■ **Items listed in a dataset**:
++++++++++
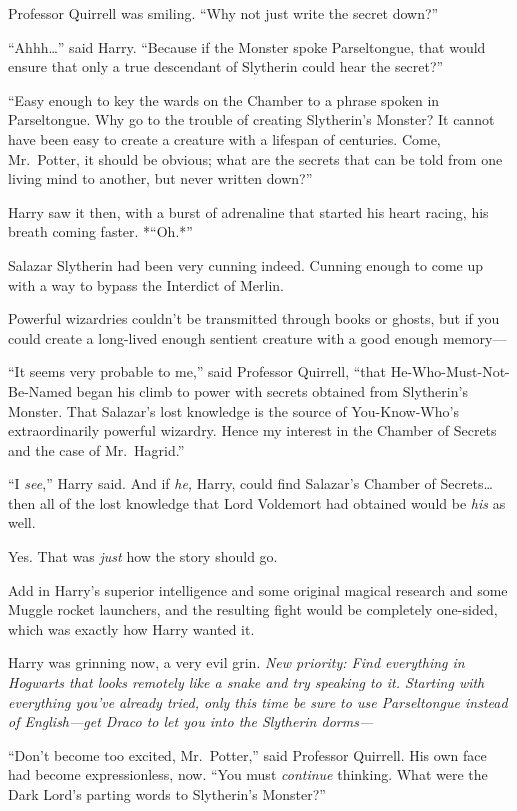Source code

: Professor Quirrell was smiling. ``Why not just write the secret down?''

``Ahhh\ldots{}'' said Harry. ``Because if the Monster spoke
Parseltongue, that would ensure that only a true descendant of Slytherin
could hear the secret?''

``Easy enough to key the wards on the Chamber to a phrase spoken in
Parseltongue. Why go to the trouble of creating Slytherin's Monster? It
cannot have been easy to create a creature with a lifespan of centuries.
Come, Mr.~Potter, it should be obvious; what are the secrets that can be
told from one living mind to another, but never written down?''

Harry saw it then, with a burst of adrenaline that started his heart
racing, his breath coming faster. *``Oh.*''

Salazar Slytherin had been very cunning indeed. Cunning enough to come
up with a way to bypass the Interdict of Merlin.

Powerful wizardries couldn't be transmitted through books or ghosts, but
if you could create a long-lived enough sentient creature with a good
enough memory---

``It seems very probable to me,'' said Professor Quirrell, ``that
He-Who-Must-Not-Be-Named began his climb to power with secrets obtained
from Slytherin's Monster. That Salazar's lost knowledge is the source of
You-Know-Who's extraordinarily powerful wizardry. Hence my interest in
the Chamber of Secrets and the case of Mr.~Hagrid.''

``I \emph{see},'' Harry said. And if \emph{he,} Harry, could find
Salazar's Chamber of Secrets\ldots{} then all of the lost knowledge that
Lord Voldemort had obtained would be \emph{his} as well.

Yes. That was \emph{just} how the story should go.

Add in Harry's superior intelligence and some original magical research
and some Muggle rocket launchers, and the resulting fight would be
completely one-sided, which was exactly how Harry wanted it.

Harry was grinning now, a very evil grin. \emph{New priority: Find
everything in Hogwarts that looks remotely like a snake and try speaking
to it. Starting with everything you've already tried, only this time be
sure to use Parseltongue instead of English---get Draco to let you into
the Slytherin dorms---}

``Don't become too excited, Mr.~Potter,'' said Professor Quirrell. His
own face had become expressionless, now. ``You must \emph{continue}
thinking. What were the Dark Lord's parting words to Slytherin's
Monster?''

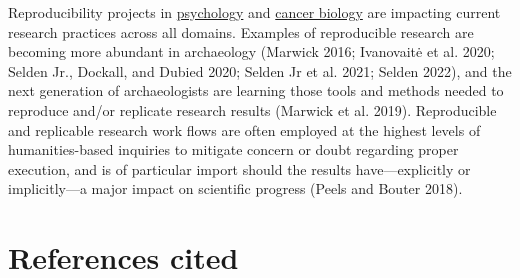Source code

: \documentclass[smallextended]{svjour3}       %
\begin{document}
Reproducibility projects in \href{https://osf.io/ezcuj/}{psychology} and
\href{https://www.cos.io/rpcb}{cancer biology} are impacting current
research practices across all domains. Examples of reproducible research
are becoming more abundant in archaeology (Marwick 2016; Ivanovaitė et
al. 2020; Selden Jr., Dockall, and Dubied 2020; Selden Jr et al. 2021;
Selden 2022), and the next generation of archaeologists are learning
those tools and methods needed to reproduce and/or replicate research
results (Marwick et al. 2019). Reproducible and replicable research work
flows are often employed at the highest levels of humanities-based
inquiries to mitigate concern or doubt regarding proper execution, and
is of particular import should the results have---explicitly or
implicitly---a major impact on scientific progress (Peels and Bouter
2018).

\hypertarget{references-cited}{%
\section*{References cited}\label{references-cited}}
\end{document}
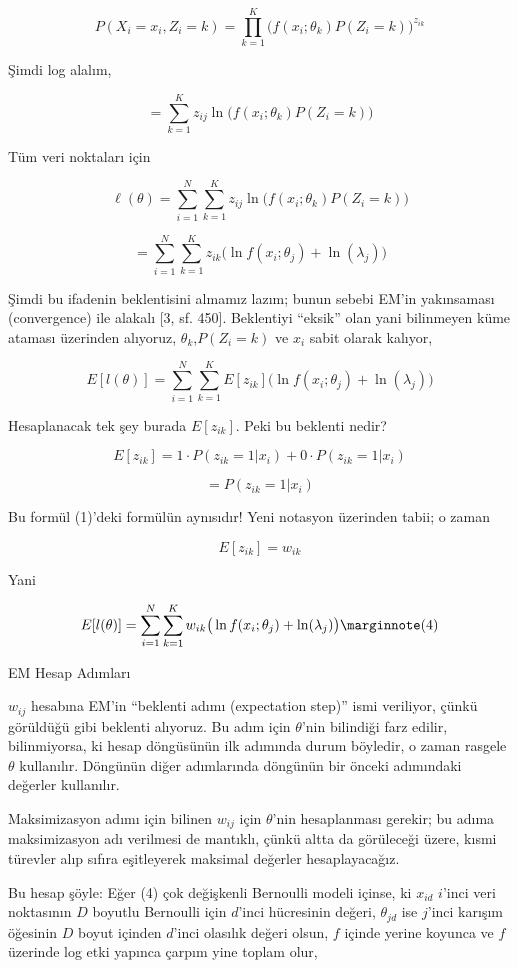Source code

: \documentclass[12pt,fleqn]{article}\usepackage{../../common}
\begin{document}
$$  P(X_i = x_i, Z_i=k) =  
\prod_{k=1}^{K} \big( f(x_i;\theta_k)P(Z_i=k) \big)^{z_{ik}} $$

Şimdi log alalım, 

$$  = \sum_{k=1}^{K} z_{ij} \ln \big( f(x_i;\theta_k)P(Z_i=k) \big) $$

Tüm veri noktaları için

$$  \ell(\theta) = 
\sum_{i=1}^{N} \sum_{k=1}^{K} z_{ij} \ln \big( f(x_i;\theta_k)P(Z_i=k) \big) $$

$$ 
= \sum_{i=1}^{N} \sum_{k=1}^{K} z_{ik} 
\big( \ln f(x_i;\theta_j) + \ln(\lambda_j) \big)   
$$

Şimdi bu ifadenin beklentisini almamız lazım; bunun sebebi EM'in yakınsaması
(convergence) ile alakalı [3, sf. 450]. Beklentiyi ``eksik'' olan yani
bilinmeyen küme ataması üzerinden alıyoruz, $\theta_k$,$P(Z_i=k)$ ve $x_i$ sabit
olarak kalıyor,

$$ 
E[l(\theta)] = \sum_{i=1}^{N} \sum_{k=1}^{K} E[z_{ik}]
\big( \ln f(x_i;\theta_j) + \ln(\lambda_j) \big)   
$$

Hesaplanacak tek şey burada $E[z_{ik}]$. Peki bu beklenti nedir? 

$$ E[z_{ik}] = 1 \cdot P(z_{ik}=1 | x_i) + 0 \cdot P(z_{ik}=1 | x_i)  $$

$$=  P(z_{ik}=1 | x_i)  $$

Bu formül (1)'deki formülün aynısıdır! Yeni notasyon üzerinden tabii; o
zaman 

$$  E[z_{ik}] = w_{ik} $$

Yani

$$ 
E[l(\theta)] = \sum_{i=1}^{N} \sum_{k=1}^{K} w_{ik}
\big( \ln f(x_i;\theta_j) + \ln(\lambda_j) \big) 
\mlabel{4}
$$

EM Hesap Adımları

$w_{ij}$ hesabına EM'in ``beklenti adımı (expectation step)'' ismi veriliyor,
çünkü görüldüğü gibi beklenti alıyoruz. Bu adım için $\theta$'nin bilindiği farz
edilir, bilinmiyorsa, ki hesap döngüsünün ilk adımında durum böyledir, o zaman
rasgele $\theta$ kullanılır. Döngünün diğer adımlarında döngünün bir önceki
adımındaki değerler kullanılır.

Maksimizasyon adımı için bilinen $w_{ij}$ için $\theta$'nin hesaplanması
gerekir; bu adıma maksimizasyon adı verilmesi de mantıklı, çünkü altta da
görüleceği üzere, kısmi türevler alıp sıfıra eşitleyerek maksimal değerler
hesaplayacağız.

Bu hesap şöyle: Eğer (4) çok değişkenli Bernoulli modeli içinse, ki $x_{id}$
$i$'inci veri noktasının $D$ boyutlu Bernoulli için $d$'inci hücresinin değeri,
$\theta_{jd}$ ise $j$'inci karışım öğesinin $D$ boyut içinden $d$'inci olasılık
değeri olsun, $f$ içinde yerine koyunca ve $f$ üzerinde log etki yapınca çarpım
yine toplam olur,
\end{document}
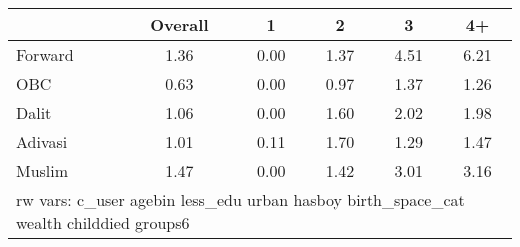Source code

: \begin{tabular}{l*{5}{c}}
\toprule
            &\multicolumn{1}{c}{Overall}&\multicolumn{1}{c}{1}&\multicolumn{1}{c}{2}&\multicolumn{1}{c}{3}&\multicolumn{1}{c}{4+}\\
\midrule
\midrule
Forward     &        1.36&        0.00&        1.37&        4.51&        6.21\\
OBC         &        0.63&        0.00&        0.97&        1.37&        1.26\\
Dalit       &        1.06&        0.00&        1.60&        2.02&        1.98\\
Adivasi     &        1.01&        0.11&        1.70&        1.29&        1.47\\
Muslim      &        1.47&        0.00&        1.42&        3.01&        3.16\\
\bottomrule
\multicolumn{6}{l}{\footnotesize rw vars: c\_user agebin less\_edu urban hasboy birth\_space\_cat wealth childdied groups6}\\
\end{tabular}
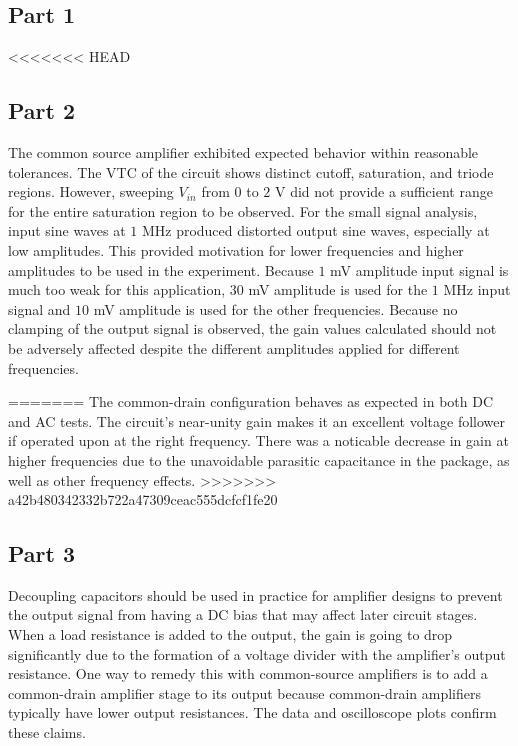 \subsection{Part 1}
<<<<<<< HEAD


\subsection{Part 2}
The common source amplifier exhibited expected behavior within reasonable tolerances.
The VTC of the circuit shows distinct cutoff, saturation, and triode regions.
However, sweeping $V_{in}$ from $0$ to $2$ \si{\volt} did not provide a sufficient range for the entire saturation region to be observed. 
For the small signal analysis, input sine waves at $1$ \si{\mega\hertz} produced distorted output sine waves, especially at low amplitudes. 
This provided motivation for lower frequencies and higher amplitudes to be used in the experiment.
Because $1$ \si{\milli\volt} amplitude input signal is much too weak for this application, $30$ \si{\milli\volt} amplitude is used for the $1$ \si{\mega\hertz} input signal and $10$ \si{\milli\volt} amplitude is used for the other frequencies.
Because no clamping of the output signal is observed, the gain values calculated should not be adversely affected despite the different amplitudes applied for different frequencies.

=======
The common-drain configuration behaves as expected in both DC and AC tests. The circuit's near-unity gain makes it an excellent voltage follower if operated upon at the right frequency.
There was a noticable decrease in gain at higher frequencies due to the unavoidable parasitic capacitance in the package, as well as other frequency effects.
>>>>>>> a42b480342332b722a47309ceac555dcfcf1fe20
\subsection{Part 3}
Decoupling capacitors should be used in practice for amplifier designs to prevent the output signal from having a DC bias that may affect later circuit stages.
When a load resistance is added to the output, the gain is going to drop significantly due to the formation of a voltage divider with the amplifier's output resistance.
One way to remedy this with common-source amplifiers is to add a common-drain amplifier stage to its output because common-drain amplifiers typically have lower output resistances.
The data and oscilloscope plots confirm these claims.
++++++++++
■ **What this task involves**: Search the data above for the string "research". Report every line where it is found.

■ **Expected output**:
Add in Harry's superior intelligence and some original magical research
research practices across all domains. Examples of reproducible research
those tools and methods needed to reproduce and/or replicate research
results (Marwick et al. 2019). Reproducible and replicable research work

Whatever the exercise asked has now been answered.